Early detection of colorectal cancer using aberrant circulating cell-free mitochondrial DNA fragmentomics.

BACKGROUND

Early detection of colorectal cancer (CRC) is crucial for improving the survival rates of patients.

OBJECTIVE

We aimed to develop a novel strategy for early CRC detection using the fragmentomic features of circulating cell-free mitochondrial DNA (ccf-mtDNA).

DESIGN

Here, a total of 1147 participants, including 478 healthy controls (HCs), 112 patients with advanced adenomas (AAs) and 557 patients with CRC, were enrolled from five hospitals and plasma samples were collected for capture-based ccf-mtDNA sequencing.

RESULTS

Our data analysis revealed significantly aberrant ccf-mtDNA fragmentomic features in patients with CRC and AA when compared with HCs.
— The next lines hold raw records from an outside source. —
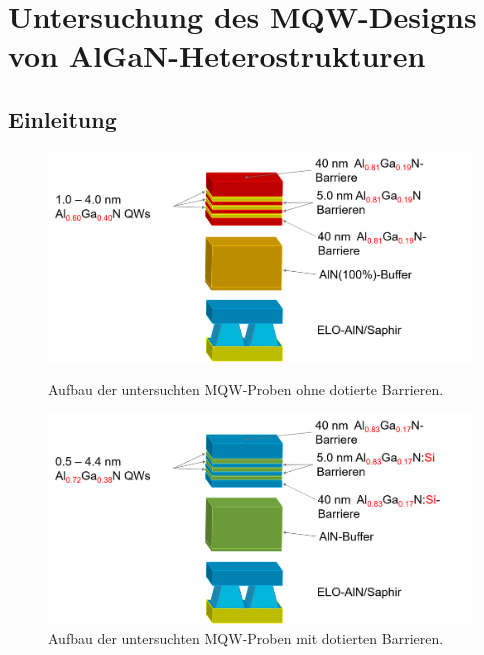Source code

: \thispagestyle{fancy}
\justifying

\chapter{Untersuchung des MQW-Designs von AlGaN-Heterostrukturen}
\label{chap:mqw}
\section{Einleitung}


%
\begin{figure}[H]
  \centering
  \begin{minipage}[t]{0.49\textwidth}
    \centering
    \includegraphics[width=\textwidth]{Bilder/MQWdickenSerie/undotiert}
		\caption{Aufbau der untersuchten MQW-Proben ohne dotierte Barrieren.}
    \label{fig:undotiert}
  \end{minipage}
	\hfill
  \begin{minipage}[t]{0.49\textwidth}
    \centering
    \includegraphics[width=\linewidth]{Bilder/MQWdickenSerie/dotiert}
		\caption{Aufbau der untersuchten MQW-Proben mit dotierten Barrieren.}
    \label{fig:dotiert}
  \end{minipage}
\end{figure}
\noindent 
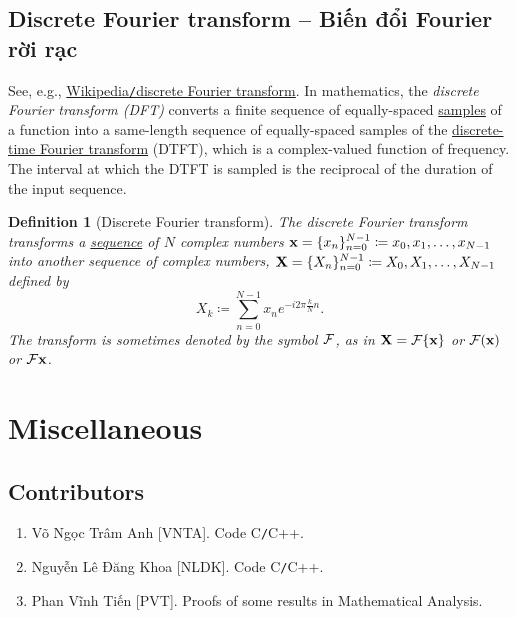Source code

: \documentclass{article}
\newtheorem{definition}{Definition}
\begin{document}

\subsection{Discrete Fourier transform -- Biến đổi Fourier rời rạc}
See, e.g., \href{https://en.wikipedia.org/wiki/Discrete_Fourier_transform}{Wikipedia{\tt/}discrete Fourier transform}. In mathematics, the {\it discrete Fourier transform (DFT)} converts a finite sequence of equally-spaced \href{https://en.wikipedia.org/wiki/Sampling_(signal_processing)}{samples} of a function into a same-length sequence of equally-spaced samples of the \href{https://en.wikipedia.org/wiki/Discrete-time_Fourier_transform}{discrete-time Fourier transform} (DTFT), which is a complex-valued function of frequency. The interval at which the DTFT is sampled is the reciprocal of the duration of the input sequence.

\begin{definition}[Discrete Fourier transform]
	The {\rm discrete Fourier transform} transforms a \href{https://en.wikipedia.org/wiki/Sequence}{sequence} of $N$ complex numbers ${\bf x} = \{x_n\}_{n=0}^{N-1}\coloneqq x_0,x_1,\ldots,x_{N-1}$ into another sequence of complex numbers, ${\bf X} = \{X_n\}_{n=0}^{N-1}\coloneqq X_0,X_1,\ldots,X_{N-1}$ defined by
	\begin{equation}
		\label{discrete Fourier transform}
		\tag{dFt}
		X_k\coloneqq\sum_{n=0}^{N-1} x_ne^{-i2\pi\frac{k}{N}n}.
	\end{equation}
	The transform is sometimes denoted by the symbol ${\cal F}$, as in ${\bf X} = {\cal F}\{{\bf x}\}$ or ${\cal F}({\bf x})$ or ${\cal F}{\bf x}$.
\end{definition}


\section{Miscellaneous}

\subsection{Contributors}

\begin{enumerate}
	\item {\sc Võ Ngọc Trâm Anh [VNTA].} Code C{\tt/}C++.
	\item {\sc Nguyễn Lê Đăng Khoa [NLDK].} Code C{\tt/}C++.
	\item {\sc Phan Vĩnh Tiến [PVT].} Proofs of some results in Mathematical Analysis.
\end{enumerate}
\end{document}
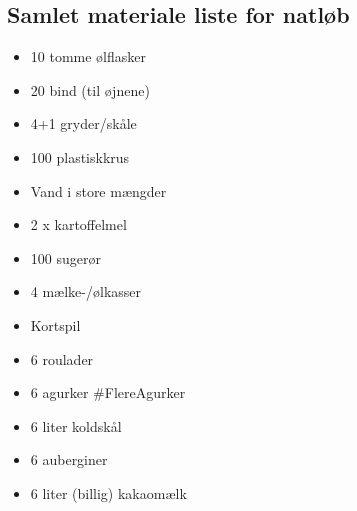 \subsection{Samlet materiale liste for natløb}
\begin{multicols}{2}
\begin{itemize}
\item 10 tomme ølflasker
\item 20 bind (til øjnene)
\item 4+1 gryder/skåle
\item 100 plastiskkrus
\item Vand i store mængder
\item 2 x kartoffelmel
\item 100 sugerør
\item 4 mælke-/ølkasser
\item Kortspil
\item 6 roulader
\item 6 agurker \#FlereAgurker
\item 6 liter koldskål
\item 6 auberginer
\item 6 liter (billig) kakaomælk
\end{itemize}
\end{multicols}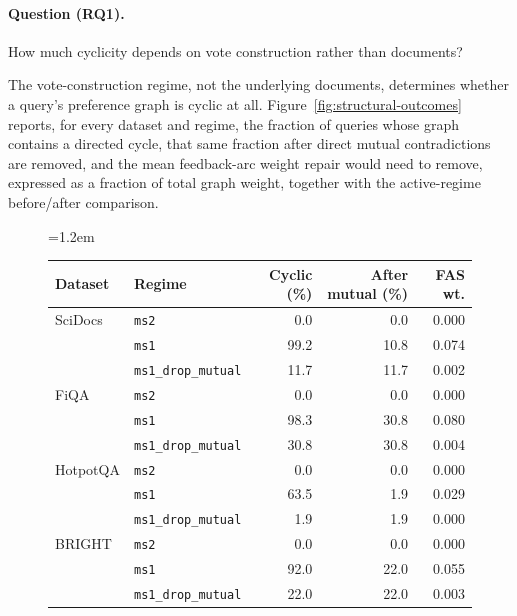 \documentclass[pdflatex,sn-basic,Numbered]{sn-jnl}
\newcommand{\sncstable}{%
  \footnotesize
  \renewcommand{\arraystretch}{1.28}%
  \setlength{\tabcolsep}{3.8pt}%
  \tolerance=2000%
  \emergencystretch=1.2em%
  \hyphenpenalty=200\exhyphenpenalty=200\relax
}
\begin{document}
\paragraph{Question (RQ1).}
How much cyclicity depends on vote construction rather than documents?

The vote-construction regime, not the underlying documents, determines
whether a query's preference graph is cyclic at all.
Figure~\ref{fig:structural-outcomes} reports, for every dataset and regime,
the fraction of queries whose graph contains a directed cycle, that same
fraction after direct mutual contradictions are removed, and the mean
feedback-arc weight repair would need to remove, expressed as a fraction of
total graph weight, together with the active-regime before/after comparison.

\begin{figure}[t]
  \centering
  {\sncstable
  \begin{tabular}{@{}llrrr@{}}
    \toprule
    Dataset & Regime & Cyclic (\%) & After mutual (\%) & FAS wt. \\
    \midrule
    SciDocs  & \texttt{ms2}              &  0.0 &  0.0 & 0.000 \\
             & \texttt{ms1}              & 99.2 & 10.8 & 0.074 \\
             & \texttt{ms1\_drop\_mutual} & 11.7 & 11.7 & 0.002 \\
    \addlinespace
    FiQA     & \texttt{ms2}              &  0.0 &  0.0 & 0.000 \\
             & \texttt{ms1}              & 98.3 & 30.8 & 0.080 \\
             & \texttt{ms1\_drop\_mutual} & 30.8 & 30.8 & 0.004 \\
    \addlinespace
    HotpotQA & \texttt{ms2}              &  0.0 &  0.0 & 0.000 \\
             & \texttt{ms1}              & 63.5 &  1.9 & 0.029 \\
             & \texttt{ms1\_drop\_mutual} &  1.9 &  1.9 & 0.000 \\
    \addlinespace
    BRIGHT   & \texttt{ms2}              &  0.0 &  0.0 & 0.000 \\
             & \texttt{ms1}              & 92.0 & 22.0 & 0.055 \\
             & \texttt{ms1\_drop\_mutual} & 22.0 & 22.0 & 0.003 \\
    \bottomrule
  \end{tabular}}


\end{figure}
\end{document}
Then, a CRC detection (CD) model was constructed based on the fragmentomic features of ccf-mtDNA from 246 patients with CRC and 168 HC in the training cohort, showing area under the curve of 0.9863, sensitivity of 92.68% and specificity of 93.45%. Both internal and two external validation cohorts demonstrated the excellent capacity of CD model in distinguishing patients with early-stage CRC from HCs, greatly surpassing the performance of serum biomarkers. Furthermore, our CD model can also detect patients with AA with a sensitivity of 79.35% in AA cohort 1 and 85.00% in AA cohort 2.

CONCLUSION

In conclusion, based on aberrant ccf-mtDNA fragmentomic features, a novel and non-invasive approach was established for the detection of patients with early-stage CRC or AA, with high performance.